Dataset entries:
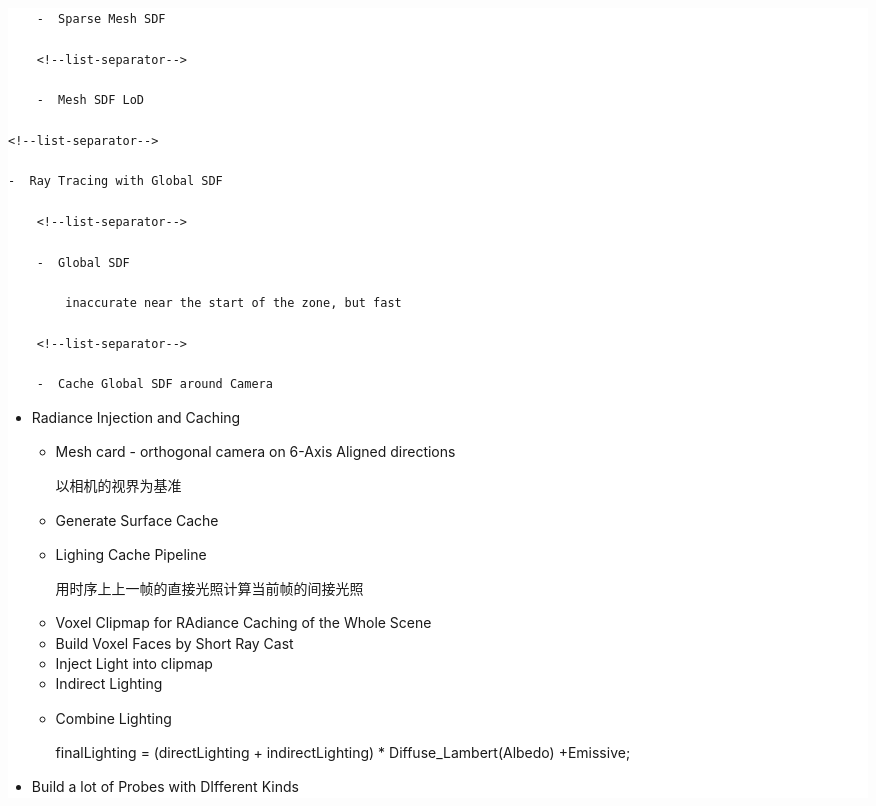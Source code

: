         -  Sparse Mesh SDF

        <!--list-separator-->

        -  Mesh SDF LoD

    <!--list-separator-->

    -  Ray Tracing with Global SDF

        <!--list-separator-->

        -  Global SDF

            inaccurate near the start of the zone, but fast

        <!--list-separator-->

        -  Cache Global SDF around Camera



-  Radiance Injection and Caching

    <!--list-separator-->

    -  Mesh card - orthogonal camera on 6-Axis Aligned directions

        以相机的视界为基准

    <!--list-separator-->

    -  Generate Surface Cache

    <!--list-separator-->

    -  Lighing Cache Pipeline

        用时序上上一帧的直接光照计算当前帧的间接光照

    <!--list-separator-->

    -  Voxel Clipmap for RAdiance Caching of the Whole Scene

    <!--list-separator-->

    -  Build Voxel Faces by Short Ray Cast

    <!--list-separator-->

    -  Inject Light into clipmap

    <!--list-separator-->

    -  Indirect Lighting

    <!--list-separator-->

    -  Combine Lighting

        finalLighting = (directLighting + indirectLighting) \* Diffuse_Lambert(Albedo) +Emissive;



-  Build a lot of Probes with DIfferent Kinds

    <!--list-separator-->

■ **TASK OBJECTIVE**: Among the entries above, how many lines include "Build"? State the number and nothing else.

■ **RESPONSE TO THIS TASK**: 2